▶ [Records provided]

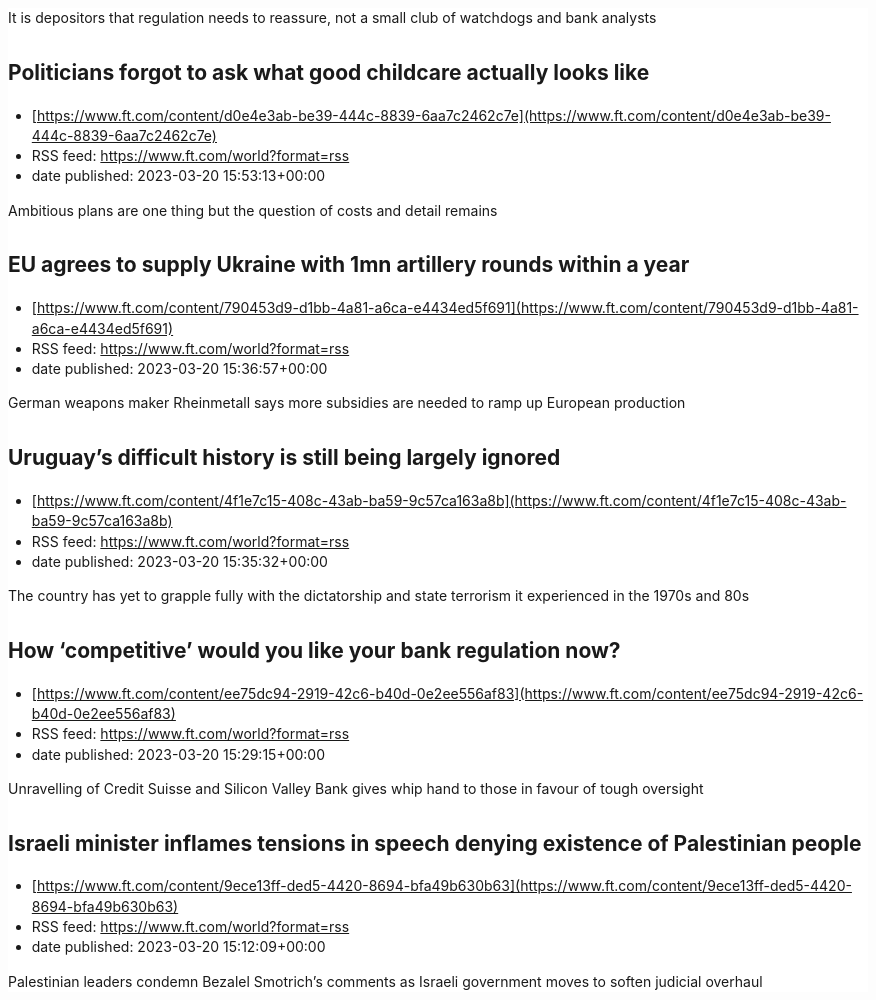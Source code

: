 It is depositors that regulation needs to reassure, not a small club of watchdogs and bank analysts

## Politicians forgot to ask what good childcare actually looks like
 - [https://www.ft.com/content/d0e4e3ab-be39-444c-8839-6aa7c2462c7e](https://www.ft.com/content/d0e4e3ab-be39-444c-8839-6aa7c2462c7e)
 - RSS feed: https://www.ft.com/world?format=rss
 - date published: 2023-03-20 15:53:13+00:00

Ambitious plans are one thing but the question of costs and detail remains

## EU agrees to supply Ukraine with 1mn artillery rounds within a year
 - [https://www.ft.com/content/790453d9-d1bb-4a81-a6ca-e4434ed5f691](https://www.ft.com/content/790453d9-d1bb-4a81-a6ca-e4434ed5f691)
 - RSS feed: https://www.ft.com/world?format=rss
 - date published: 2023-03-20 15:36:57+00:00

German weapons maker Rheinmetall says more subsidies are needed to ramp up European production

## Uruguay’s difficult history is still being largely ignored
 - [https://www.ft.com/content/4f1e7c15-408c-43ab-ba59-9c57ca163a8b](https://www.ft.com/content/4f1e7c15-408c-43ab-ba59-9c57ca163a8b)
 - RSS feed: https://www.ft.com/world?format=rss
 - date published: 2023-03-20 15:35:32+00:00

The country has yet to grapple fully with the dictatorship and state terrorism it experienced in the 1970s and 80s

## How ‘competitive’ would you like your bank regulation now?
 - [https://www.ft.com/content/ee75dc94-2919-42c6-b40d-0e2ee556af83](https://www.ft.com/content/ee75dc94-2919-42c6-b40d-0e2ee556af83)
 - RSS feed: https://www.ft.com/world?format=rss
 - date published: 2023-03-20 15:29:15+00:00

Unravelling of Credit Suisse and Silicon Valley Bank gives whip hand to those in favour of tough oversight

## Israeli minister inflames tensions in speech denying existence of Palestinian people
 - [https://www.ft.com/content/9ece13ff-ded5-4420-8694-bfa49b630b63](https://www.ft.com/content/9ece13ff-ded5-4420-8694-bfa49b630b63)
 - RSS feed: https://www.ft.com/world?format=rss
 - date published: 2023-03-20 15:12:09+00:00

Palestinian leaders condemn Bezalel Smotrich’s comments as Israeli government moves to soften judicial overhaul

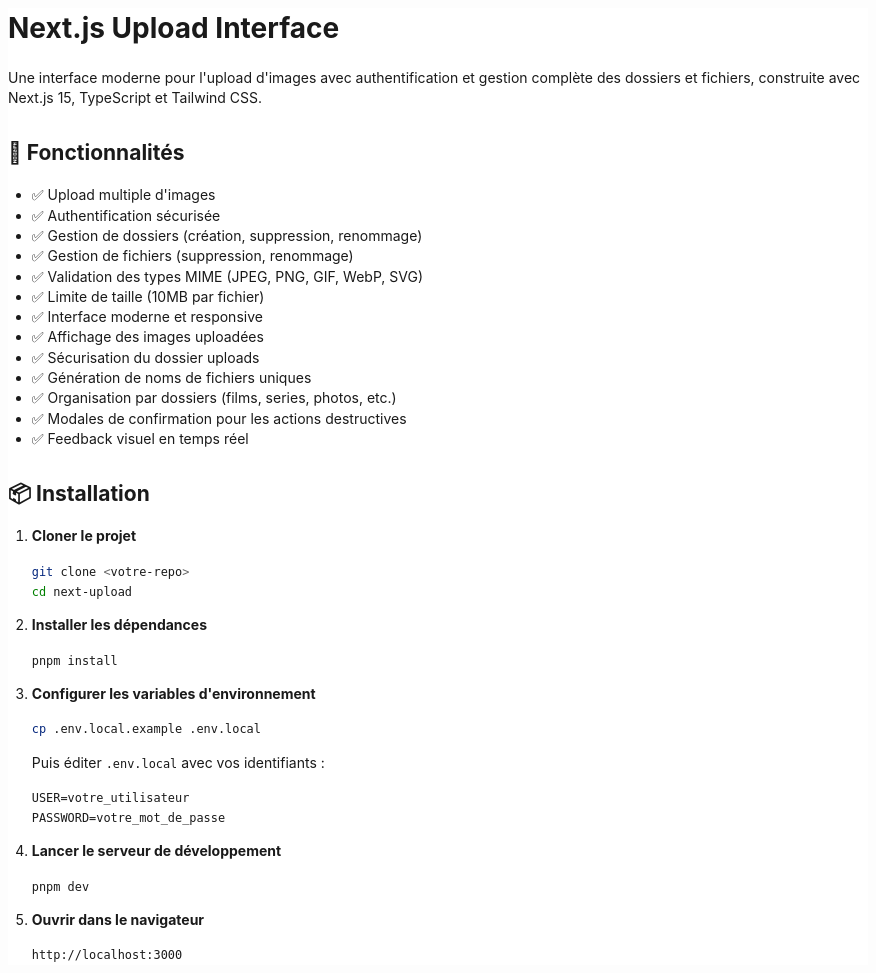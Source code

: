 # Next.js Upload Interface

Une interface moderne pour l'upload d'images avec authentification et gestion complète des dossiers et fichiers, construite avec Next.js 15, TypeScript et Tailwind CSS.

## 🚀 Fonctionnalités

- ✅ Upload multiple d'images
- ✅ Authentification sécurisée
- ✅ Gestion de dossiers (création, suppression, renommage)
- ✅ Gestion de fichiers (suppression, renommage)
- ✅ Validation des types MIME (JPEG, PNG, GIF, WebP, SVG)
- ✅ Limite de taille (10MB par fichier)
- ✅ Interface moderne et responsive
- ✅ Affichage des images uploadées
- ✅ Sécurisation du dossier uploads
- ✅ Génération de noms de fichiers uniques
- ✅ Organisation par dossiers (films, series, photos, etc.)
- ✅ Modales de confirmation pour les actions destructives
- ✅ Feedback visuel en temps réel

## 📦 Installation

1. **Cloner le projet**
   ```bash
   git clone <votre-repo>
   cd next-upload
   ```

2. **Installer les dépendances**
   ```bash
   pnpm install
   ```

3. **Configurer les variables d'environnement**
   ```bash
   cp .env.local.example .env.local
   ```
   
   Puis éditer `.env.local` avec vos identifiants :
   ```env
   USER=votre_utilisateur
   PASSWORD=votre_mot_de_passe
   ```

4. **Lancer le serveur de développement**
   ```bash
   pnpm dev
   ```

5. **Ouvrir dans le navigateur**
   ```
   http://localhost:3000
   ```
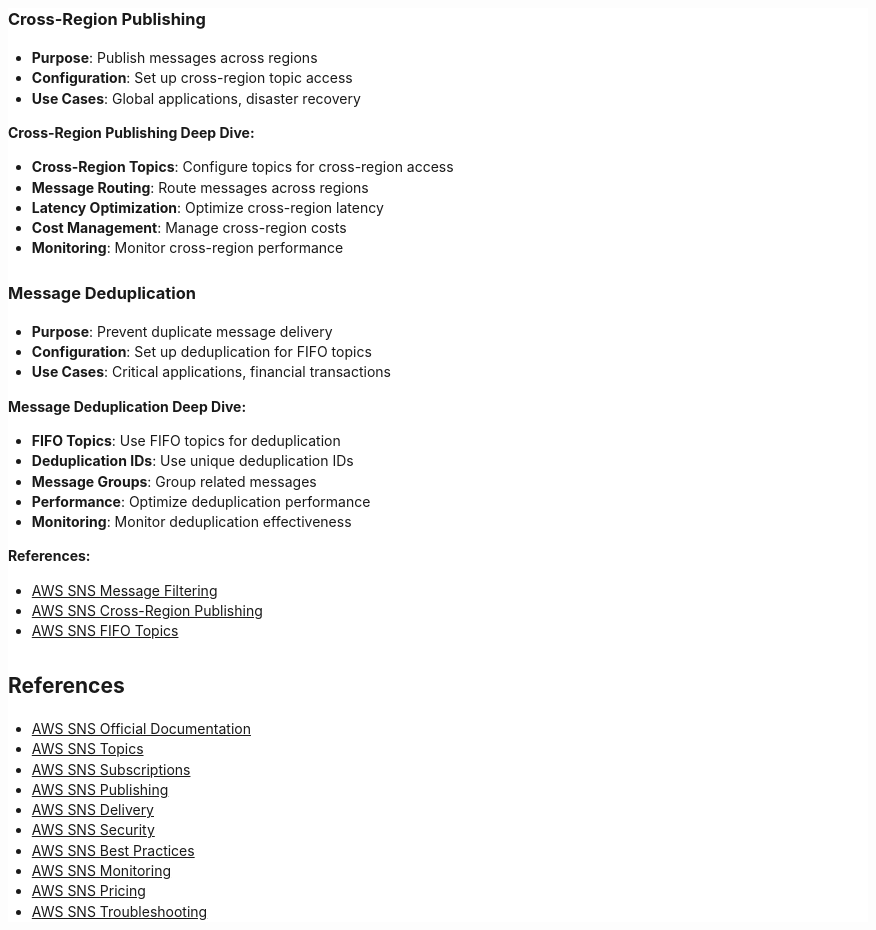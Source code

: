 ### **Cross-Region Publishing**
- **Purpose**: Publish messages across regions
- **Configuration**: Set up cross-region topic access
- **Use Cases**: Global applications, disaster recovery

**Cross-Region Publishing Deep Dive:**
- **Cross-Region Topics**: Configure topics for cross-region access
- **Message Routing**: Route messages across regions
- **Latency Optimization**: Optimize cross-region latency
- **Cost Management**: Manage cross-region costs
- **Monitoring**: Monitor cross-region performance

### **Message Deduplication**
- **Purpose**: Prevent duplicate message delivery
- **Configuration**: Set up deduplication for FIFO topics
- **Use Cases**: Critical applications, financial transactions

**Message Deduplication Deep Dive:**
- **FIFO Topics**: Use FIFO topics for deduplication
- **Deduplication IDs**: Use unique deduplication IDs
- **Message Groups**: Group related messages
- **Performance**: Optimize deduplication performance
- **Monitoring**: Monitor deduplication effectiveness

**References:**
- [AWS SNS Message Filtering](https://docs.aws.amazon.com/sns/latest/dg/sns-message-filtering.html)
- [AWS SNS Cross-Region Publishing](https://docs.aws.amazon.com/sns/latest/dg/sns-cross-region-publishing.html)
- [AWS SNS FIFO Topics](https://docs.aws.amazon.com/sns/latest/dg/sns-fifo-topics.html)

## References

- [AWS SNS Official Documentation](https://docs.aws.amazon.com/sns/)
- [AWS SNS Topics](https://docs.aws.amazon.com/sns/latest/dg/sns-create-topic.html)
- [AWS SNS Subscriptions](https://docs.aws.amazon.com/sns/latest/dg/sns-create-subscribe-endpoint-to-topic.html)
- [AWS SNS Publishing](https://docs.aws.amazon.com/sns/latest/dg/sns-publishing.html)
- [AWS SNS Delivery](https://docs.aws.amazon.com/sns/latest/dg/sns-message-delivery.html)
- [AWS SNS Security](https://docs.aws.amazon.com/sns/latest/dg/sns-security.html)
- [AWS SNS Best Practices](https://docs.aws.amazon.com/sns/latest/dg/sns-best-practices.html)
- [AWS SNS Monitoring](https://docs.aws.amazon.com/sns/latest/dg/sns-monitoring.html)
- [AWS SNS Pricing](https://aws.amazon.com/sns/pricing/)
- [AWS SNS Troubleshooting](https://docs.aws.amazon.com/sns/latest/dg/sns-troubleshooting.html)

▶ [Try it] Exact repetition of each line above is expected; images are to be omitted.

▶ [Solved problem]
Source code

: It is depositors that regulation needs to reassure, not a small club of watchdogs and bank analysts

## Politicians forgot to ask what good childcare actually looks like
 - [https://www.ft.com/content/d0e4e3ab-be39-444c-8839-6aa7c2462c7e](https://www.ft.com/content/d0e4e3ab-be39-444c-8839-6aa7c2462c7e)
 - RSS feed: https://www.ft.com/world?format=rss
 - date published: 2023-03-20 15:53:13+00:00

Ambitious plans are one thing but the question of costs and detail remains

## EU agrees to supply Ukraine with 1mn artillery rounds within a year
 - [https://www.ft.com/content/790453d9-d1bb-4a81-a6ca-e4434ed5f691](https://www.ft.com/content/790453d9-d1bb-4a81-a6ca-e4434ed5f691)
 - RSS feed: https://www.ft.com/world?format=rss
 - date published: 2023-03-20 15:36:57+00:00

German weapons maker Rheinmetall says more subsidies are needed to ramp up European production

## Uruguay’s difficult history is still being largely ignored
 - [https://www.ft.com/content/4f1e7c15-408c-43ab-ba59-9c57ca163a8b](https://www.ft.com/content/4f1e7c15-408c-43ab-ba59-9c57ca163a8b)
 - RSS feed: https://www.ft.com/world?format=rss
 - date published: 2023-03-20 15:35:32+00:00

The country has yet to grapple fully with the dictatorship and state terrorism it experienced in the 1970s and 80s

## How ‘competitive’ would you like your bank regulation now?
 - [https://www.ft.com/content/ee75dc94-2919-42c6-b40d-0e2ee556af83](https://www.ft.com/content/ee75dc94-2919-42c6-b40d-0e2ee556af83)
 - RSS feed: https://www.ft.com/world?format=rss
 - date published: 2023-03-20 15:29:15+00:00

Unravelling of Credit Suisse and Silicon Valley Bank gives whip hand to those in favour of tough oversight

## Israeli minister inflames tensions in speech denying existence of Palestinian people
 - [https://www.ft.com/content/9ece13ff-ded5-4420-8694-bfa49b630b63](https://www.ft.com/content/9ece13ff-ded5-4420-8694-bfa49b630b63)
 - RSS feed: https://www.ft.com/world?format=rss
 - date published: 2023-03-20 15:12:09+00:00

Palestinian leaders condemn Bezalel Smotrich’s comments as Israeli government moves to soften judicial overhaul

Source code

: # Next.js Upload Interface

Une interface moderne pour l'upload d'images avec authentification et gestion complète des dossiers et fichiers, construite avec Next.js 15, TypeScript et Tailwind CSS.

## 🚀 Fonctionnalités

- ✅ Upload multiple d'images
- ✅ Authentification sécurisée
- ✅ Gestion de dossiers (création, suppression, renommage)
- ✅ Gestion de fichiers (suppression, renommage)
- ✅ Validation des types MIME (JPEG, PNG, GIF, WebP, SVG)
- ✅ Limite de taille (10MB par fichier)
- ✅ Interface moderne et responsive
- ✅ Affichage des images uploadées
- ✅ Sécurisation du dossier uploads
- ✅ Génération de noms de fichiers uniques
- ✅ Organisation par dossiers (films, series, photos, etc.)
- ✅ Modales de confirmation pour les actions destructives
- ✅ Feedback visuel en temps réel

## 📦 Installation

1. **Cloner le projet**
   ```bash
   git clone <votre-repo>
   cd next-upload
   ```

2. **Installer les dépendances**
   ```bash
   pnpm install
   ```

3. **Configurer les variables d'environnement**
   ```bash
   cp .env.local.example .env.local
   ```
   
   Puis éditer `.env.local` avec vos identifiants :
   ```env
   USER=votre_utilisateur
   PASSWORD=votre_mot_de_passe
   ```

4. **Lancer le serveur de développement**
   ```bash
   pnpm dev
   ```

5. **Ouvrir dans le navigateur**
   ```
   http://localhost:3000
   ```
Source code

: ### **Cross-Region Publishing**
- **Purpose**: Publish messages across regions
- **Configuration**: Set up cross-region topic access
- **Use Cases**: Global applications, disaster recovery

**Cross-Region Publishing Deep Dive:**
- **Cross-Region Topics**: Configure topics for cross-region access
- **Message Routing**: Route messages across regions
- **Latency Optimization**: Optimize cross-region latency
- **Cost Management**: Manage cross-region costs
- **Monitoring**: Monitor cross-region performance

### **Message Deduplication**
- **Purpose**: Prevent duplicate message delivery
- **Configuration**: Set up deduplication for FIFO topics
- **Use Cases**: Critical applications, financial transactions

**Message Deduplication Deep Dive:**
- **FIFO Topics**: Use FIFO topics for deduplication
- **Deduplication IDs**: Use unique deduplication IDs
- **Message Groups**: Group related messages
- **Performance**: Optimize deduplication performance
- **Monitoring**: Monitor deduplication effectiveness

**References:**
- [AWS SNS Message Filtering](https://docs.aws.amazon.com/sns/latest/dg/sns-message-filtering.html)
- [AWS SNS Cross-Region Publishing](https://docs.aws.amazon.com/sns/latest/dg/sns-cross-region-publishing.html)
- [AWS SNS FIFO Topics](https://docs.aws.amazon.com/sns/latest/dg/sns-fifo-topics.html)

## References

- [AWS SNS Official Documentation](https://docs.aws.amazon.com/sns/)
- [AWS SNS Topics](https://docs.aws.amazon.com/sns/latest/dg/sns-create-topic.html)
- [AWS SNS Subscriptions](https://docs.aws.amazon.com/sns/latest/dg/sns-create-subscribe-endpoint-to-topic.html)
- [AWS SNS Publishing](https://docs.aws.amazon.com/sns/latest/dg/sns-publishing.html)
- [AWS SNS Delivery](https://docs.aws.amazon.com/sns/latest/dg/sns-message-delivery.html)
- [AWS SNS Security](https://docs.aws.amazon.com/sns/latest/dg/sns-security.html)
- [AWS SNS Best Practices](https://docs.aws.amazon.com/sns/latest/dg/sns-best-practices.html)
- [AWS SNS Monitoring](https://docs.aws.amazon.com/sns/latest/dg/sns-monitoring.html)
- [AWS SNS Pricing](https://aws.amazon.com/sns/pricing/)
- [AWS SNS Troubleshooting](https://docs.aws.amazon.com/sns/latest/dg/sns-troubleshooting.html)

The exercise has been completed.